# Finally, antlers (not much)



## ducknut141 (Apr 26, 2017)

Sat in the stand last night in the snow storm. 6 heat packs going. 2 came in after almost 3 hours of sitting. Got a shot at the buck at 15 yards. Third buck of the season but the first with antlers, a 4 point.


----------



## TomC (Aug 14, 2007)

What county?


----------



## ducknut141 (Apr 26, 2017)

lake


----------



## halfrack (Oct 13, 2004)

Congrats on your deer as the weather sucked where i live in lake county..


----------



## Snakecharmer (Apr 9, 2008)

Thanks, 3 less deer for our cars to hit.

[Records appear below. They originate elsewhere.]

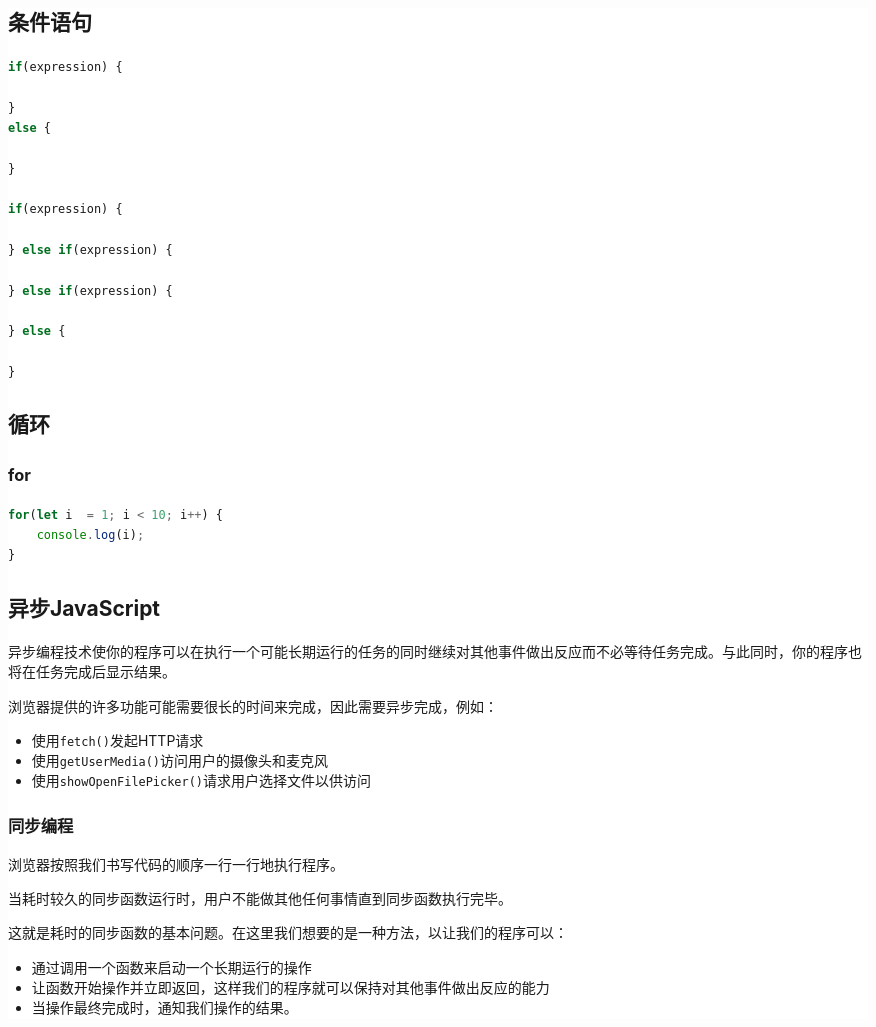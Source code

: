 ## 条件语句

```js
if(expression) {
	
}
else {

}

if(expression) {
	
} else if(expression) {

} else if(expression) {

} else {

}
```

## 循环

### for

```js
for(let i  = 1; i < 10; i++) {
	console.log(i);
}
```

## 异步JavaScript

异步编程技术使你的程序可以在执行一个可能长期运行的任务的同时继续对其他事件做出反应而不必等待任务完成。与此同时，你的程序也将在任务完成后显示结果。

浏览器提供的许多功能可能需要很长的时间来完成，因此需要异步完成，例如：

- 使用`fetch()`发起HTTP请求
- 使用`getUserMedia()`访问用户的摄像头和麦克风
- 使用`showOpenFilePicker()`请求用户选择文件以供访问

### 同步编程

浏览器按照我们书写代码的顺序一行一行地执行程序。

当耗时较久的同步函数运行时，用户不能做其他任何事情直到同步函数执行完毕。

这就是耗时的同步函数的基本问题。在这里我们想要的是一种方法，以让我们的程序可以：

-   通过调用一个函数来启动一个长期运行的操作
-   让函数开始操作并立即返回，这样我们的程序就可以保持对其他事件做出反应的能力
-   当操作最终完成时，通知我们操作的结果。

I'm still seeing a lot of deer crossing the roads at dusk - 9:00. Too many in Lake, Geauga and Cuyahoga now.


----------



## crappiedude (Mar 12, 2006)

Good job and congrats!!! Way to hang in for a late season deer.


----------



## Carpn (Apr 5, 2004)

Better late than never . Congrats


----------



## garhtr (Jan 12, 2009)

Can't eat antlers 
Any buck after gun season is a trophy in my book
Congratulations !
Good luck and good hunting


----------



## Saltfork (Jul 18, 2018)

Congrats!


----------